### Data listing
"""

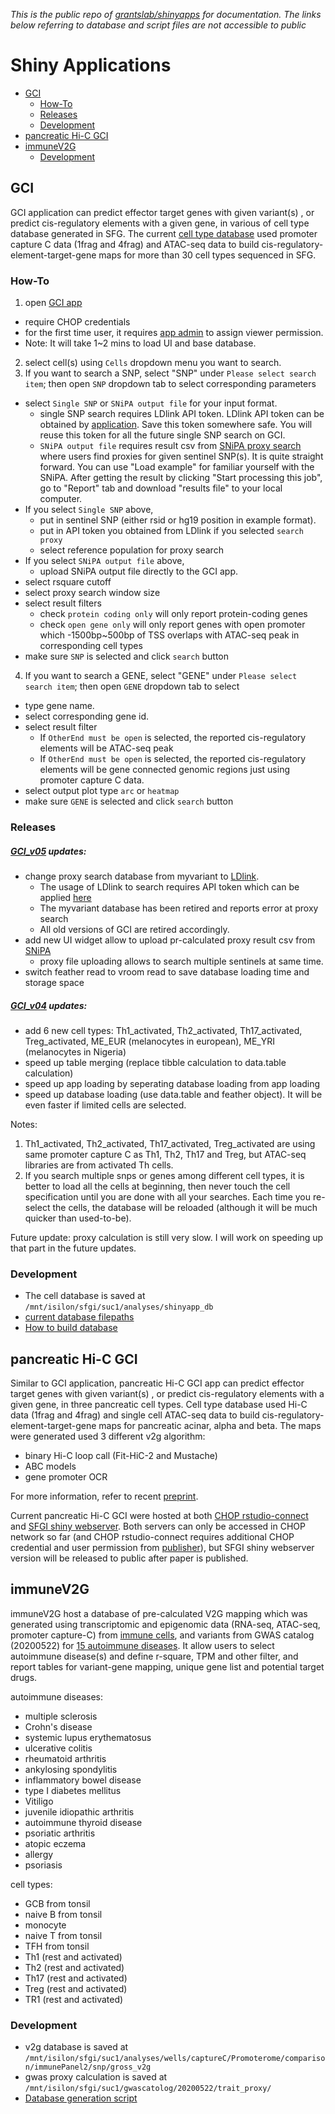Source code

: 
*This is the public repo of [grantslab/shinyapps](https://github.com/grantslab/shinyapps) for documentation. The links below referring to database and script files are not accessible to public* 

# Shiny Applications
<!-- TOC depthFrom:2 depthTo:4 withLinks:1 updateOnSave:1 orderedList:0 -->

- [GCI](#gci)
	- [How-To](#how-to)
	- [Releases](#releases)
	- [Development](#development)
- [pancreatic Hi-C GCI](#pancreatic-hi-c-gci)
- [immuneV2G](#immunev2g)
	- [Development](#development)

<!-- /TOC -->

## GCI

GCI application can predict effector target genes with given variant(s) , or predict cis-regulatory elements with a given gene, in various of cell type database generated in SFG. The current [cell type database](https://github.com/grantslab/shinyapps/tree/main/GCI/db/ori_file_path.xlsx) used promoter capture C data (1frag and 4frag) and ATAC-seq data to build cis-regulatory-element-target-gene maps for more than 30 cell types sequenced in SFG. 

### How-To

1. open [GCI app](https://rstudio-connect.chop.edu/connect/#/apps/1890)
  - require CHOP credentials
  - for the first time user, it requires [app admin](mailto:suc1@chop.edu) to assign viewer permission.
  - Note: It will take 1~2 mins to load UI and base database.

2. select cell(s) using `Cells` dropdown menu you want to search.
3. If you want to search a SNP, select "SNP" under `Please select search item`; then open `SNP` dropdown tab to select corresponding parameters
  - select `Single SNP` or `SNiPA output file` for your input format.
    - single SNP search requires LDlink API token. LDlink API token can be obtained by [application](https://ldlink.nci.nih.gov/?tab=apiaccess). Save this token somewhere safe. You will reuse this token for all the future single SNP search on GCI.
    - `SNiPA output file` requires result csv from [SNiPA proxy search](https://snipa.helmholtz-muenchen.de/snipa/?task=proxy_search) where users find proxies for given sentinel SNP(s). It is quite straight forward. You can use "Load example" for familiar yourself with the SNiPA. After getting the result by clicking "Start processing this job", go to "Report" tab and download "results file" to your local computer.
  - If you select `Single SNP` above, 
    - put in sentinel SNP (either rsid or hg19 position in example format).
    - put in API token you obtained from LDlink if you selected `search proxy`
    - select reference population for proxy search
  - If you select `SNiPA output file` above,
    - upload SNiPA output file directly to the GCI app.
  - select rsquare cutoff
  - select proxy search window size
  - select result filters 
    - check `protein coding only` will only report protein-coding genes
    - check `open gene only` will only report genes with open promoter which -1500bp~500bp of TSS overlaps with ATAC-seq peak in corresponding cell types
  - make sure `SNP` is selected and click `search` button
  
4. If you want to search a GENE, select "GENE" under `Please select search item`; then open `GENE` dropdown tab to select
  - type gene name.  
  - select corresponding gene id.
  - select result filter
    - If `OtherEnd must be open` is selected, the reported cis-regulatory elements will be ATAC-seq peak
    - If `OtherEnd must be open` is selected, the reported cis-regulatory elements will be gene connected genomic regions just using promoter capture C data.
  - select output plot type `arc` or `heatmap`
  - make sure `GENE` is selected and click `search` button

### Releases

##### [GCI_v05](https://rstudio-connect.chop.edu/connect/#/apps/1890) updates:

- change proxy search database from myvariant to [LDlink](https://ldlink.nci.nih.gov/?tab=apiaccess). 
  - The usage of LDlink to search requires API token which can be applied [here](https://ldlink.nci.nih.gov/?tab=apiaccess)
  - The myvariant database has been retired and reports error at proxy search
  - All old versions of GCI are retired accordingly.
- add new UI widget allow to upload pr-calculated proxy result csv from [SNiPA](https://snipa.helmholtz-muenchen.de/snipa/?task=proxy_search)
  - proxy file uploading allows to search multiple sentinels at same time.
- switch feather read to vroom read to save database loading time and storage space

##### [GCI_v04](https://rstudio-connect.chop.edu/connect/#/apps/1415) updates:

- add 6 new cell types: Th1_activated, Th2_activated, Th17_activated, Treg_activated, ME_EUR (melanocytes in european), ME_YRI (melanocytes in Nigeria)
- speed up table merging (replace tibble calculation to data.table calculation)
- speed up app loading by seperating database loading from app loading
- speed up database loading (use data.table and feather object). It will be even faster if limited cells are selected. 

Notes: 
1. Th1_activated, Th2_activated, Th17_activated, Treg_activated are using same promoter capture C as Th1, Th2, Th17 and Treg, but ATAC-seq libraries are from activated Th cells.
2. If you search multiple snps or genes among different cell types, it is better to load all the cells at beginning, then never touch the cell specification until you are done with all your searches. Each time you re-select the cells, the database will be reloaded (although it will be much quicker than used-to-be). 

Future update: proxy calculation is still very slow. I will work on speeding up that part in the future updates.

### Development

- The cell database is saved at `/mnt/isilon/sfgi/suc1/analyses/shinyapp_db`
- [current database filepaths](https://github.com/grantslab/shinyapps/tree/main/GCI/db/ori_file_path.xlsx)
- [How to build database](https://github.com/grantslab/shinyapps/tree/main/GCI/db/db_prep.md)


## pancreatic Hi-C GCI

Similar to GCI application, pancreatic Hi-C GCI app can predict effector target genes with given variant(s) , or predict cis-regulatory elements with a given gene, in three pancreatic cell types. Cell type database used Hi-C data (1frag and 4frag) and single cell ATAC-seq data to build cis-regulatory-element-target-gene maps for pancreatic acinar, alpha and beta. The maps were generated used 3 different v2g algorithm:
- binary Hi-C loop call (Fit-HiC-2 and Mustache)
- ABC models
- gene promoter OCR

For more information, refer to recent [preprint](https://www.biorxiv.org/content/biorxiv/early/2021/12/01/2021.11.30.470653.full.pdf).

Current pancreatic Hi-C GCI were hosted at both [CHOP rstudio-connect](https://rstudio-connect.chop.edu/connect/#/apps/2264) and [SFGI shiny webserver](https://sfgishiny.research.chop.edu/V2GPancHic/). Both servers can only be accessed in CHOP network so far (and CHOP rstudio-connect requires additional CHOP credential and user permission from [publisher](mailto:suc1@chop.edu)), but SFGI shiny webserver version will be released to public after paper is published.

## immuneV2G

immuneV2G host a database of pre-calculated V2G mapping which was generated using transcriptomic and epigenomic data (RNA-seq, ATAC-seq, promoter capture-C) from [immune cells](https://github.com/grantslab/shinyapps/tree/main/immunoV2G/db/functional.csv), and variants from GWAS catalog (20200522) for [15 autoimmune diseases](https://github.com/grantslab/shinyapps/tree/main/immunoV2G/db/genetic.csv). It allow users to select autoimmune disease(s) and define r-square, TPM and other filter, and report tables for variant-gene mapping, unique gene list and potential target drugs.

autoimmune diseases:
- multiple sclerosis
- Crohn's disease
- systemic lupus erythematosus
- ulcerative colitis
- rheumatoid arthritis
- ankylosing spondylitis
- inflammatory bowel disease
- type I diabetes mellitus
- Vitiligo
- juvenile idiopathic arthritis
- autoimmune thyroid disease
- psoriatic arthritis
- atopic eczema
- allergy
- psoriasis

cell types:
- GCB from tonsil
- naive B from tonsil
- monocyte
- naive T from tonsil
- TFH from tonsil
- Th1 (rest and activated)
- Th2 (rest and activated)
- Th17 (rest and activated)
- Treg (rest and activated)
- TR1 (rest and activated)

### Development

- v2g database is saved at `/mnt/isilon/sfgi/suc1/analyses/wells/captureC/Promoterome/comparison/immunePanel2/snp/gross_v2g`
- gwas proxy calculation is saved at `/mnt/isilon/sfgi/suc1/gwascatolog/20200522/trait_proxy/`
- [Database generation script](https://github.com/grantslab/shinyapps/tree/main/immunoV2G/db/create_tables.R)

"""
"""

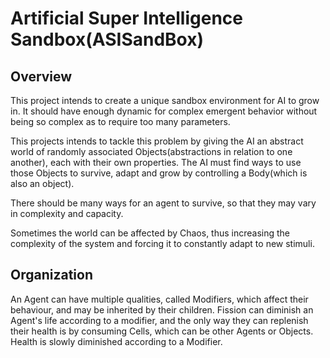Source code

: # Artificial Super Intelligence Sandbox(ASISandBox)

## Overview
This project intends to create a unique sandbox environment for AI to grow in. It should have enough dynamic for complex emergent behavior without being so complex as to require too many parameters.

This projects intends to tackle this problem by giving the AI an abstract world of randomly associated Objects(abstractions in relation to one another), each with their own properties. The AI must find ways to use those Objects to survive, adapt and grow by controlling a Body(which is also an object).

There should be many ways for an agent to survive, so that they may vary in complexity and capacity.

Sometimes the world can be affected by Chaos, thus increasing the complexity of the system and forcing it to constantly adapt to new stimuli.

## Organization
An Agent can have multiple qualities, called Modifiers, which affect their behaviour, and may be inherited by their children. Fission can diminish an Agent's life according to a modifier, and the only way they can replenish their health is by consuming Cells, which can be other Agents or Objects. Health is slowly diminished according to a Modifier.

"""

### Your objective
Only lines with the word "should" count here; copy every one from the records.

### Response
This project intends to create a unique sandbox environment for AI to grow in. It should have enough dynamic for complex emergent behavior without being so complex as to require too many parameters.
There should be many ways for an agent to survive, so that they may vary in complexity and capacity.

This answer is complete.